#### Task to complete
Extract the text of every entry below exactly; leave images out.

#### Material provided
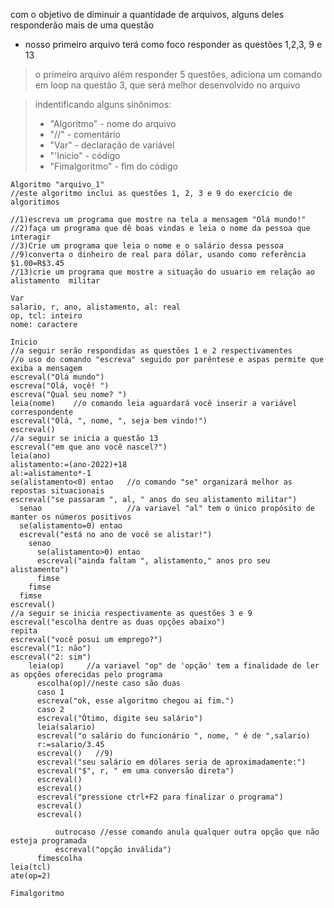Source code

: com o objetivo de diminuir a quantidade de arquivos, alguns deles responderão mais de uma questão

- nosso primeiro arquivo terá como foco responder as questões 1,2,3, 9 e 13
> o primeiro arquivo além responder 5 questões, adiciona um comando em loop na questão 3, que será melhor desenvolvido no arquivo

> indentificando alguns sinônimos:
>- "Algoritmo" - nome do arquivo
>- "//" - comentário
>- "Var" - declaração de variável
>- "'Inicio" - código
>- "Fimalgoritmo" - fim do código

    Algoritmo "arquivo_1"
    //este algoritmo inclui as questões 1, 2, 3 e 9 do exercício de algoritimos

    //1)escreva um programa que mostre na tela a mensagem "Olá mundo!"
    //2)faça um programa que dê boas vindas e leia o nome da pessoa que interagir
    //3)Crie um programa que leia o nome e o salário dessa pessoa
    //9)converta o dinheiro de real para dólar, usando como referência $1.00=R$3.45
    //13)crie um programa que mostre a situação do usuario em relação ao alistamento  militar

    Var
    salario, r, ano, alistamento, al: real
    op, tcl: inteiro
    nome: caractere

    Inicio
    //a seguir serão respondidas as questões 1 e 2 respectivamentes
    //o uso do comando "escreva" seguido por parêntese e aspas permite que exiba a mensagem
    escreval("Olá mundo")
    escreva("Olá, voçê! ")
    escreva("Qual seu nome? ")
    leia(nome)    //o comando leia aguardará você inserir a variável correspondente
    escreval("Olá, ", nome, ", seja bem vindo!")
    escreval()
    //a seguir se inicia a questão 13
    escreval("em que ano você nascel?")
    leia(ano)
    alistamento:=(ano-2022)+18
    al:=alistamento*-1  
    se(alistamento<0) entao   //o comando "se" organizará melhor as repostas situacionais
    escreval("se passaram ", al, " anos do seu alistamento militar")
      senao                   //a variavel "al" tem o único propósito de manter os números positivos
      se(alistamento=0) entao
      escreval("está no ano de você se alistar!")
        senao
          se(alistamento>0) entao
          escreval("ainda faltam ", alistamento," anos pro seu alistamento")
          fimse
        fimse
      fimse
    escreval()
    //a seguir se inicia respectivamente as questões 3 e 9
    escreval("escolha dentre as duas opções abaixo")
    repita
    escreval("você posui um emprego?")
    escreval("1: não")
    escreval("2: sim")
        leia(op)     //a variavel "op" de 'opção' tem a finalidade de ler as opções oferecidas pelo programa
          escolha(op)//neste caso são duas
          caso 1
          escreva("ok, esse algoritmo chegou ai fim.")
          caso 2
          escreval("Ótimo, digite seu salário")
          leia(salario)
          escreval("o salário do funcionário ", nome, " é de ",salario)
          r:=salario/3.45
          escreval()   //9)
          escreval("seu salário em dólares seria de aproximadamente:")
          escreval("$", r, " em uma conversão direta")
          escreval()
          escreval()
          escreval("pressione ctrl+F2 para finalizar o programa")
          escreval()
          escreval()

              outrocaso //esse comando anula qualquer outra opção que não esteja programada
              escreval("opção inválida")
          fimescolha
    leia(tcl)
    ate(op=2)

    Fimalgoritmo
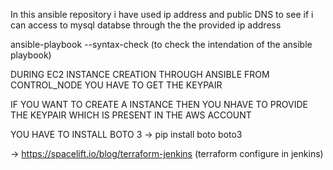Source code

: In this ansible repository i have used ip address and public DNS to see if i can access to mysql databse through the
the provided ip address


ansible-playbook --syntax-check <playbook name> (to check the intendation of the ansible playbook)

DURING EC2 INSTANCE CREATION THROUGH ANSIBLE FROM CONTROL_NODE YOU HAVE TO GET THE KEYPAIR

IF YOU WANT TO CREATE A INSTANCE THEN YOU NHAVE TO PROVIDE THE KEYPAIR WHICH IS PRESENT IN THE AWS ACCOUNT

YOU HAVE TO INSTALL BOTO 3 -> pip install boto boto3

-> https://spacelift.io/blog/terraform-jenkins (terraform configure in jenkins)
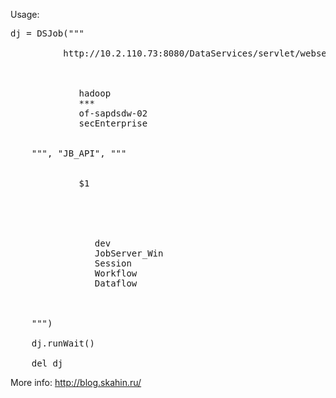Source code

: Usage: 
<pre>dj = DSJob("""<soapenv:Envelope xmlns:soapenv="http://schemas.xmlsoap.org/soap/envelope/" xmlns:ser="http://www.businessobjects.com/DataServices/ServerX.xsd">
        <soapenv:Header>
          <host>http://10.2.110.73:8080/DataServices/servlet/webservices?ver=2.1</host>
       </soapenv:Header>
       <soapenv:Body>
          <ser:LogonRequest>
             <username>hadoop</username>
             <password>***</password>
             <cms_system>of-sapdsdw-02</cms_system>
             <cms_authentication>secEnterprise</cms_authentication>
          </ser:LogonRequest>
       </soapenv:Body>
    </soapenv:Envelope>""", "JB_API", """<soapenv:Envelope xmlns:soapenv="http://schemas.xmlsoap.org/soap/envelope/" xmlns:ser="http://www.businessobjects.com/DataServices/ServerX.xsd">
       <soapenv:Header>
          <ser:session>
             <SessionID>$1</SessionID>
          </ser:session>
       </soapenv:Header>
       <soapenv:Body>
          <ser:JB_API_Job>
             <job_parameters>
                <job_system_profile>dev</job_system_profile>
                <job_server>JobServer_Win</job_server>
                <trace>Session</trace>
                <trace>Workflow</trace>
                <trace>Dataflow</trace>
             </job_parameters>
          </ser:JB_API_Job>
       </soapenv:Body>
    </soapenv:Envelope>""")

    dj.runWait()

    del dj </pre>


More info: http://blog.skahin.ru/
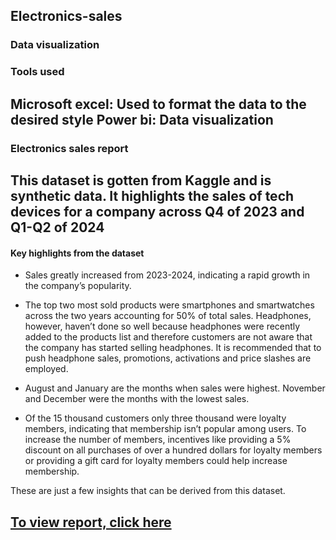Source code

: ## Electronics-sales
### Data visualization

### Tools used
Microsoft excel: Used to format the data to the desired style
Power bi: Data visualization
--
### Electronics sales report

This dataset is gotten from Kaggle and is synthetic data. It highlights the sales of tech devices for a company across Q4 of 2023 and Q1-Q2 of 2024
--
#### Key highlights from the dataset

-	Sales greatly increased from 2023-2024, indicating a rapid growth in the company’s popularity.

-	The top two most sold products were smartphones and smartwatches across the two years accounting for 50% of total sales. Headphones, however, haven’t done so well because headphones were recently added to the products list and therefore customers are not aware that the company has started selling headphones. It is recommended that to push headphone sales, promotions, activations and price slashes are employed.

-	August and January are the months when sales were highest. November and December were the months with the lowest sales.

-	Of the 15 thousand customers only three thousand were loyalty members, indicating that membership isn’t popular among users. To increase the number of members, incentives like providing a 5% discount on all purchases of over a hundred dollars for loyalty members or providing a gift card for loyalty members could help increase membership.

These are just a few insights that can be derived from this dataset.

## [To view report, click here](https://ibb.co/sv082nQM)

#### Solved exercise
Source code

: com o objetivo de diminuir a quantidade de arquivos, alguns deles responderão mais de uma questão

- nosso primeiro arquivo terá como foco responder as questões 1,2,3, 9 e 13
> o primeiro arquivo além responder 5 questões, adiciona um comando em loop na questão 3, que será melhor desenvolvido no arquivo

> indentificando alguns sinônimos:
>- "Algoritmo" - nome do arquivo
>- "//" - comentário
>- "Var" - declaração de variável
>- "'Inicio" - código
>- "Fimalgoritmo" - fim do código

    Algoritmo "arquivo_1"
    //este algoritmo inclui as questões 1, 2, 3 e 9 do exercício de algoritimos

    //1)escreva um programa que mostre na tela a mensagem "Olá mundo!"
    //2)faça um programa que dê boas vindas e leia o nome da pessoa que interagir
    //3)Crie um programa que leia o nome e o salário dessa pessoa
    //9)converta o dinheiro de real para dólar, usando como referência $1.00=R$3.45
    //13)crie um programa que mostre a situação do usuario em relação ao alistamento  militar

    Var
    salario, r, ano, alistamento, al: real
    op, tcl: inteiro
    nome: caractere

    Inicio
    //a seguir serão respondidas as questões 1 e 2 respectivamentes
    //o uso do comando "escreva" seguido por parêntese e aspas permite que exiba a mensagem
    escreval("Olá mundo")
    escreva("Olá, voçê! ")
    escreva("Qual seu nome? ")
    leia(nome)    //o comando leia aguardará você inserir a variável correspondente
    escreval("Olá, ", nome, ", seja bem vindo!")
    escreval()
    //a seguir se inicia a questão 13
    escreval("em que ano você nascel?")
    leia(ano)
    alistamento:=(ano-2022)+18
    al:=alistamento*-1  
    se(alistamento<0) entao   //o comando "se" organizará melhor as repostas situacionais
    escreval("se passaram ", al, " anos do seu alistamento militar")
      senao                   //a variavel "al" tem o único propósito de manter os números positivos
      se(alistamento=0) entao
      escreval("está no ano de você se alistar!")
        senao
          se(alistamento>0) entao
          escreval("ainda faltam ", alistamento," anos pro seu alistamento")
          fimse
        fimse
      fimse
    escreval()
    //a seguir se inicia respectivamente as questões 3 e 9
    escreval("escolha dentre as duas opções abaixo")
    repita
    escreval("você posui um emprego?")
    escreval("1: não")
    escreval("2: sim")
        leia(op)     //a variavel "op" de 'opção' tem a finalidade de ler as opções oferecidas pelo programa
          escolha(op)//neste caso são duas
          caso 1
          escreva("ok, esse algoritmo chegou ai fim.")
          caso 2
          escreval("Ótimo, digite seu salário")
          leia(salario)
          escreval("o salário do funcionário ", nome, " é de ",salario)
          r:=salario/3.45
          escreval()   //9)
          escreval("seu salário em dólares seria de aproximadamente:")
          escreval("$", r, " em uma conversão direta")
          escreval()
          escreval()
          escreval("pressione ctrl+F2 para finalizar o programa")
          escreval()
          escreval()

              outrocaso //esse comando anula qualquer outra opção que não esteja programada
              escreval("opção inválida")
          fimescolha
    leia(tcl)
    ate(op=2)

    Fimalgoritmo
Source code

: In this ansible repository i have used ip address and public DNS to see if i can access to mysql databse through the
the provided ip address


ansible-playbook --syntax-check <playbook name> (to check the intendation of the ansible playbook)

DURING EC2 INSTANCE CREATION THROUGH ANSIBLE FROM CONTROL_NODE YOU HAVE TO GET THE KEYPAIR

IF YOU WANT TO CREATE A INSTANCE THEN YOU NHAVE TO PROVIDE THE KEYPAIR WHICH IS PRESENT IN THE AWS ACCOUNT

YOU HAVE TO INSTALL BOTO 3 -> pip install boto boto3

-> https://spacelift.io/blog/terraform-jenkins (terraform configure in jenkins)
Source code

: Usage: 
<pre>dj = DSJob("""<soapenv:Envelope xmlns:soapenv="http://schemas.xmlsoap.org/soap/envelope/" xmlns:ser="http://www.businessobjects.com/DataServices/ServerX.xsd">
        <soapenv:Header>
          <host>http://10.2.110.73:8080/DataServices/servlet/webservices?ver=2.1</host>
       </soapenv:Header>
       <soapenv:Body>
          <ser:LogonRequest>
             <username>hadoop</username>
             <password>***</password>
             <cms_system>of-sapdsdw-02</cms_system>
             <cms_authentication>secEnterprise</cms_authentication>
          </ser:LogonRequest>
       </soapenv:Body>
    </soapenv:Envelope>""", "JB_API", """<soapenv:Envelope xmlns:soapenv="http://schemas.xmlsoap.org/soap/envelope/" xmlns:ser="http://www.businessobjects.com/DataServices/ServerX.xsd">
       <soapenv:Header>
          <ser:session>
             <SessionID>$1</SessionID>
          </ser:session>
       </soapenv:Header>
       <soapenv:Body>
          <ser:JB_API_Job>
             <job_parameters>
                <job_system_profile>dev</job_system_profile>
                <job_server>JobServer_Win</job_server>
                <trace>Session</trace>
                <trace>Workflow</trace>
                <trace>Dataflow</trace>
             </job_parameters>
          </ser:JB_API_Job>
       </soapenv:Body>
    </soapenv:Envelope>""")

    dj.runWait()

    del dj </pre>


More info: http://blog.skahin.ru/
Source code

: ## Electronics-sales
### Data visualization

### Tools used
Microsoft excel: Used to format the data to the desired style
Power bi: Data visualization
--
### Electronics sales report

This dataset is gotten from Kaggle and is synthetic data. It highlights the sales of tech devices for a company across Q4 of 2023 and Q1-Q2 of 2024
--
#### Key highlights from the dataset

-	Sales greatly increased from 2023-2024, indicating a rapid growth in the company’s popularity.

-	The top two most sold products were smartphones and smartwatches across the two years accounting for 50% of total sales. Headphones, however, haven’t done so well because headphones were recently added to the products list and therefore customers are not aware that the company has started selling headphones. It is recommended that to push headphone sales, promotions, activations and price slashes are employed.

-	August and January are the months when sales were highest. November and December were the months with the lowest sales.

-	Of the 15 thousand customers only three thousand were loyalty members, indicating that membership isn’t popular among users. To increase the number of members, incentives like providing a 5% discount on all purchases of over a hundred dollars for loyalty members or providing a gift card for loyalty members could help increase membership.

These are just a few insights that can be derived from this dataset.

## [To view report, click here](https://ibb.co/sv082nQM)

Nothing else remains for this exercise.